Exercise description :: Stop after the line containing "You can create"; retype every line of the data before it exactly, starting from the first.
━━━━━ Material shown
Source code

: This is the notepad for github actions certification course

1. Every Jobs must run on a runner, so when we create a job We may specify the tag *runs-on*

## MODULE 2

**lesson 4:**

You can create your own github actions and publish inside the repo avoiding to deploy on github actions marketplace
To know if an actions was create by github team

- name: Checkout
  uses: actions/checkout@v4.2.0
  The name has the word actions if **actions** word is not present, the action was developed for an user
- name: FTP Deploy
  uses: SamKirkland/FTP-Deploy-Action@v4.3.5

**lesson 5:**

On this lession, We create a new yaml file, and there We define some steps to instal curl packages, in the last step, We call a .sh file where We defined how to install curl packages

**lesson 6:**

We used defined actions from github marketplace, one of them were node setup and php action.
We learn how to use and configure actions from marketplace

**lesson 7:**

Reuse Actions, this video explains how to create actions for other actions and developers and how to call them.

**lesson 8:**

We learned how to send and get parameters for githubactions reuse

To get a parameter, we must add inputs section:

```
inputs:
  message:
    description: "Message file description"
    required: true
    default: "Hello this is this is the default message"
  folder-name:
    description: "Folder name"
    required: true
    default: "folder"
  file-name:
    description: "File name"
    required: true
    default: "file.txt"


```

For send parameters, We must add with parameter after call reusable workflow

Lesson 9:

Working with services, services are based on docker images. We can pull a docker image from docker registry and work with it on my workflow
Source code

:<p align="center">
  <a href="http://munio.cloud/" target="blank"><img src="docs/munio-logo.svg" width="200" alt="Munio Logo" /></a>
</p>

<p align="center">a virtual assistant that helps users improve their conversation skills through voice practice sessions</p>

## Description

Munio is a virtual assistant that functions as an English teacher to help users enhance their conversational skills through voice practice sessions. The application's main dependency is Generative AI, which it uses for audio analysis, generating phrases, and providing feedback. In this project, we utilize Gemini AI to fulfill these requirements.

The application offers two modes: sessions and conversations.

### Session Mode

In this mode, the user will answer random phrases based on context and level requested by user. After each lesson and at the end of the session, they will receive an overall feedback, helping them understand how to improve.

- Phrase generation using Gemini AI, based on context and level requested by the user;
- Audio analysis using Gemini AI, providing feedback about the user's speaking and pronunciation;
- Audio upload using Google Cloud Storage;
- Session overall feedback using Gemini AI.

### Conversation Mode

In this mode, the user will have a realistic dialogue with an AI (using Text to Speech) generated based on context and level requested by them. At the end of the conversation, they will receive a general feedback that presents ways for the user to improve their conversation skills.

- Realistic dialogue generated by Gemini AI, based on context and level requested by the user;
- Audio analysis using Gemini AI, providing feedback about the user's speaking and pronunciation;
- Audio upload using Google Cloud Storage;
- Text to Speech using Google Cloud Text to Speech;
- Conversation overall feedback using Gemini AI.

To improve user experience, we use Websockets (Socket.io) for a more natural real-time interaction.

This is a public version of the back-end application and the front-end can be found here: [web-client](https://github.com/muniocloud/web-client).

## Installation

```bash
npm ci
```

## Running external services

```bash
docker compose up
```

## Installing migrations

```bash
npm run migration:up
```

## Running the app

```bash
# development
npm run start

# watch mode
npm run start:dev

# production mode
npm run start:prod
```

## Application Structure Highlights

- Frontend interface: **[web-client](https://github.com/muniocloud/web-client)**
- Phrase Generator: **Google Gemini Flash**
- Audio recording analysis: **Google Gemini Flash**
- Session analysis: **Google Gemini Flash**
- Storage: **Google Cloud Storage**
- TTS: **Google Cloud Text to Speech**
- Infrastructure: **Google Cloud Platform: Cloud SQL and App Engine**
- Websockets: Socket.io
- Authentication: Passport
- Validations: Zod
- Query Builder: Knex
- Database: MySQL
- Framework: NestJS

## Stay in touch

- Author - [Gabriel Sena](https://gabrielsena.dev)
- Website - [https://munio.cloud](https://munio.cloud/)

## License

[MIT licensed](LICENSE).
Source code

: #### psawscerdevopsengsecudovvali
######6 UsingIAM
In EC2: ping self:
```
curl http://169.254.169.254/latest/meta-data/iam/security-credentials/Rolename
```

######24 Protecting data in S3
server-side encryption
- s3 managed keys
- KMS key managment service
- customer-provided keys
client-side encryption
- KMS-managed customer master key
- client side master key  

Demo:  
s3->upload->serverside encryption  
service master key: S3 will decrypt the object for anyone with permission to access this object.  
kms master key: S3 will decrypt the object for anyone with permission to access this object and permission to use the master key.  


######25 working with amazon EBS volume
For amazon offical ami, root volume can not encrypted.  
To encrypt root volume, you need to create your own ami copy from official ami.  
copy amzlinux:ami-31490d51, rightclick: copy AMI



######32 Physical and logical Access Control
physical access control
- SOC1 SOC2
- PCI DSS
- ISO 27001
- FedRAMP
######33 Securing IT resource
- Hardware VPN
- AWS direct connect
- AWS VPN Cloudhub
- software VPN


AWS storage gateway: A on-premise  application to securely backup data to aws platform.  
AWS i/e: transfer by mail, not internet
━━━━━━━━━━
Task output ::
Source code

: This is the notepad for github actions certification course

1. Every Jobs must run on a runner, so when we create a job We may specify the tag *runs-on*

## MODULE 2

**lesson 4:**

You can create your own github actions and publish inside the repo avoiding to deploy on github actions marketplace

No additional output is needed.